La vie et toutes ces sortes de choses

dimanche 4 février 2024

La coiffeuse et son chien

Avant de commencer à vous raconter quoi que ce soit, je dois dire que si ce billet peu intéressant vient à vos yeux, c'est totalement de la faute de Franck, qui me l'a demandé. Il se trouve que je vais, sous peu, voir ledit Franck (qui est par ailleurs le parrain de Lomalarchovitch) et qu'une privation de ses maamouls étant absolument inenvisageable, j'écris, donc. C'est aussi simple que ça.

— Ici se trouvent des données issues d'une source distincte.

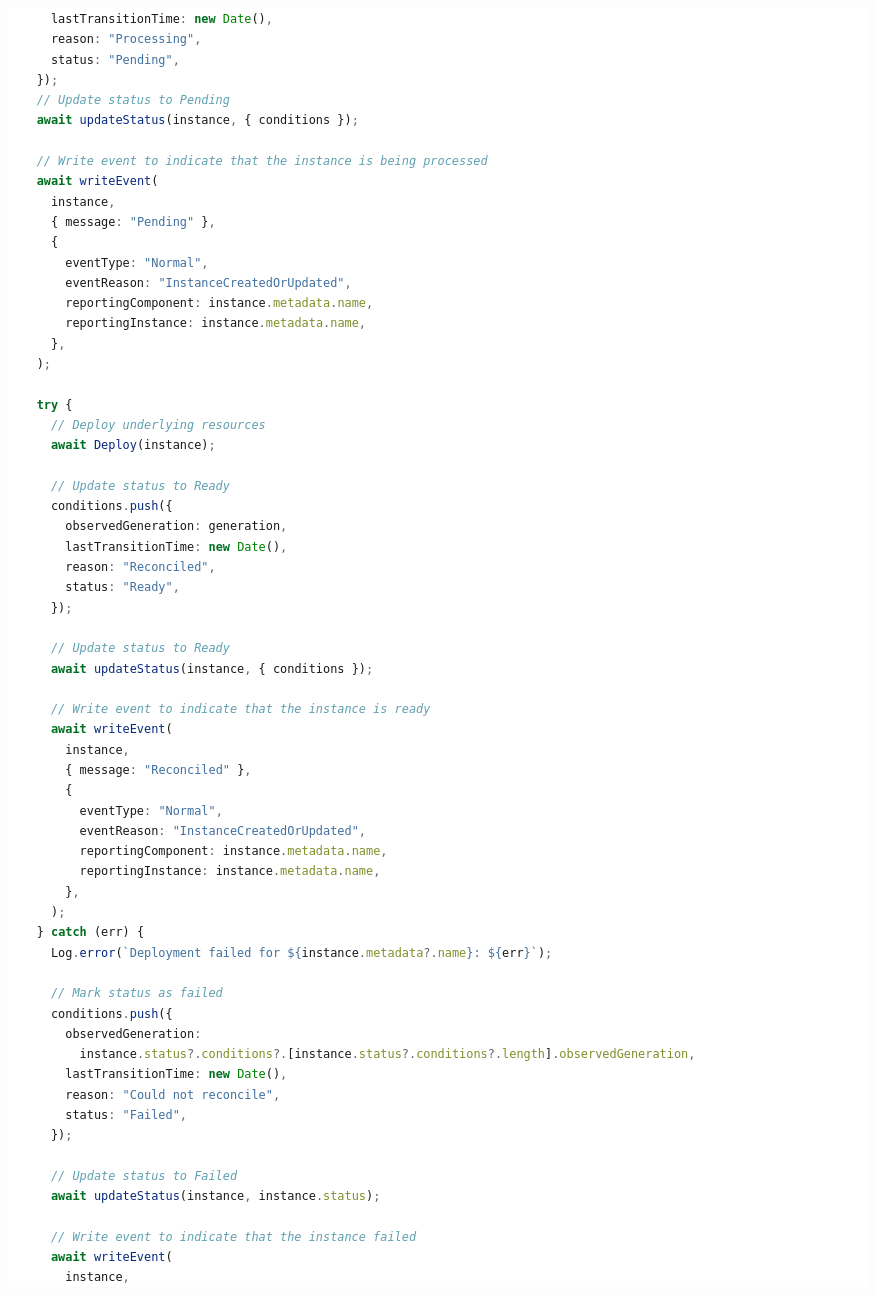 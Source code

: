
 ```ts
      lastTransitionTime: new Date(),
      reason: "Processing",
      status: "Pending",
    });
    // Update status to Pending
    await updateStatus(instance, { conditions });

    // Write event to indicate that the instance is being processed
    await writeEvent(
      instance,
      { message: "Pending" },
      {
        eventType: "Normal",
        eventReason: "InstanceCreatedOrUpdated",
        reportingComponent: instance.metadata.name,
        reportingInstance: instance.metadata.name,
      },
    );

    try {
      // Deploy underlying resources
      await Deploy(instance);

      // Update status to Ready
      conditions.push({
        observedGeneration: generation,
        lastTransitionTime: new Date(),
        reason: "Reconciled",
        status: "Ready",
      });

      // Update status to Ready
      await updateStatus(instance, { conditions });

      // Write event to indicate that the instance is ready
      await writeEvent(
        instance,
        { message: "Reconciled" },
        {
          eventType: "Normal",
          eventReason: "InstanceCreatedOrUpdated",
          reportingComponent: instance.metadata.name,
          reportingInstance: instance.metadata.name,
        },
      );
    } catch (err) {
      Log.error(`Deployment failed for ${instance.metadata?.name}: ${err}`);

      // Mark status as failed
      conditions.push({
        observedGeneration:
          instance.status?.conditions?.[instance.status?.conditions?.length].observedGeneration,
        lastTransitionTime: new Date(),
        reason: "Could not reconcile",
        status: "Failed",
      });

      // Update status to Failed
      await updateStatus(instance, instance.status);

      // Write event to indicate that the instance failed
      await writeEvent(
        instance,
``` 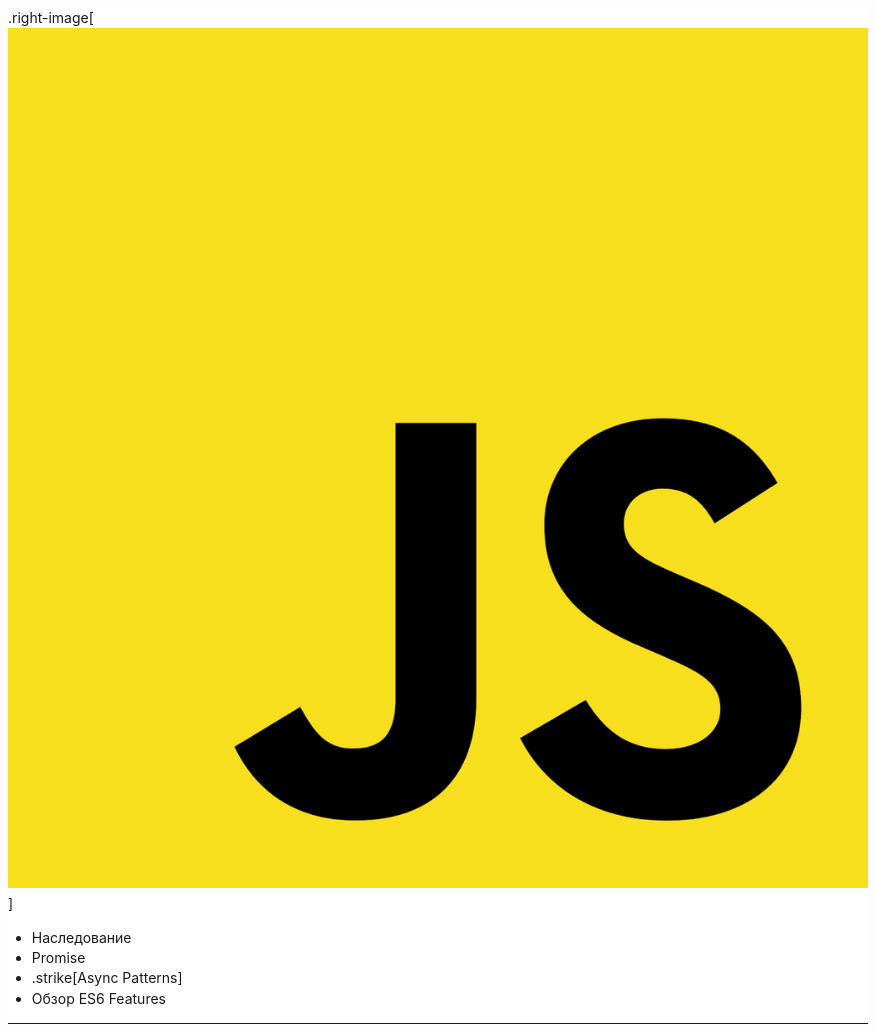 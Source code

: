 .right-image[![JS](assets/js.png)]

- Наследование
- Promise
- .strike[Async Patterns]
- Обзор ES6 Features

---
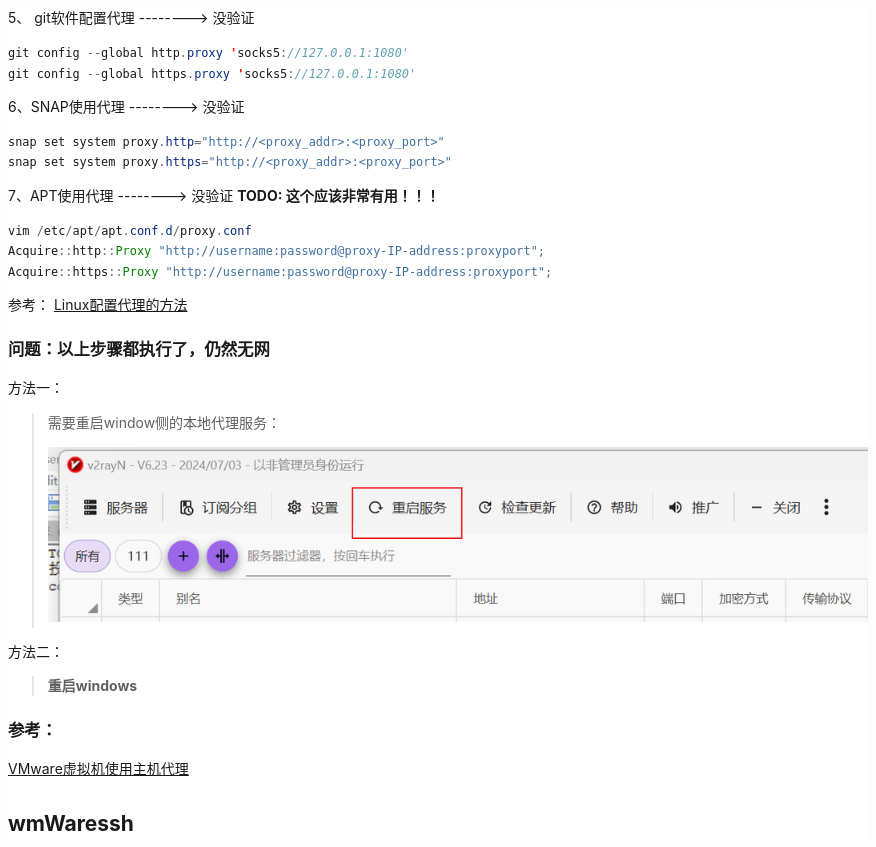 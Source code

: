 5、 git软件配置代理   --------> 没验证

```java
git config --global http.proxy 'socks5://127.0.0.1:1080'  
git config --global https.proxy 'socks5://127.0.0.1:1080'
```



6、SNAP使用代理 --------> 没验证

```java
snap set system proxy.http="http://<proxy_addr>:<proxy_port>"
snap set system proxy.https="http://<proxy_addr>:<proxy_port>"
```

7、APT使用代理  --------> 没验证  **TODO:  这个应该非常有用！！！**

```java
vim /etc/apt/apt.conf.d/proxy.conf
Acquire::http::Proxy "http://username:password@proxy-IP-address:proxyport";
Acquire::https::Proxy "http://username:password@proxy-IP-address:proxyport";
```

参考： [Linux配置代理的方法](https://blog.csdn.net/m0_37132242/article/details/104553302)



### 问题：以上步骤都执行了，仍然无网

方法一：

>   需要重启window侧的本地代理服务：
>
>   ![image-20240825113407142](Docker.assets/image-20240825113407142.png)
>

方法二：

>   **重启windows**            

### 参考：

[VMware虚拟机使用主机代理](https://blog.csdn.net/yuxi_xi/article/details/135783037?utm_medium=distribute.pc_relevant.none-task-blog-2~default~baidujs_baidulandingword~default-0-135783037-blog-138069939.235^v43^control&spm=1001.2101.3001.4242.1&utm_relevant_index=3)

## wmWaressh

Comme une grande partie de l'humanité, je n'aime pas trop aller chez le coiffeur. La musique, les papotages, les voisines de siège, le temps interminable. Comme une immense partie de l'humanité qui a les cheveux non-raides, j'ai une raison supplémentaire d'appréhender la coupe : "Attention ils bouclent, ça va remont... trop tard". Si vous savez, vous savez.

N'ayant pas franchi le cap de la tondeuse, je me suis adjoint les services de coiffeuses qui viennent chez moi, ce qui réduit considérablement le temps passé à cette tâche, me permet de choisir l'éventuelle musique et de choisir environ l'horaire qui me convient.

Bref, Stéphanie est venue. Stéphanie est déjà venue deux fois et sa première entrée chez moi a été l'occasion d'un long soupir de soulagement : elle a les cheveux bouclés. Elle ne les lisse pas. Elle SAIT.

La première fois elle m'a fait une coupe chouette. La deuxième : pas mal.

Pour être honnête j'hésitais avec un salon un peu luxe à 110 balles et le thé en plus, mais pas de place, urgence capillaire, bref, Stéphanie.

On se dit bonjour comment ça va, elle me répond ça va, je lui réponds ça va. On ne va quand même pas se dire comment ça va pour de vrai (c'est à dire pas très fort, ni l'une ni l'autre).

Installation. "On fait quoi ?" (ben on coupe, tiens). Et là je fais l'erreur fatale, absolue, qu'à mon âge je devrais avoir rayée de la liste des erreurs. Je réponds : "Comme la dernière fois, c'était bien".

Non parce que : les coiffeurs ne se souviennent plus, bien sûr. Ils voient des milliards de cheveux défiler sous leurs doigts / peignes / cheveux. On ne dit jamais "comme d'habitude" ou "comme la dernière fois" à ces gens-là sans prendre un maximum de risques.

"Ok, on enlève ça, donc ?" me montre-t-elle.

Ça me paraît un peu beaucoup mais je viens de rentrer de Marseille où tout est galéjade, et j'ai l'impression d'en avoir vraiment long sur la tête, donc je dodeline en forme de oui et wakatepe, l'affaire est faite.

C'est ce moment que choisir le chien, enfermé avec son maître dans ma chambre, pour aboyer.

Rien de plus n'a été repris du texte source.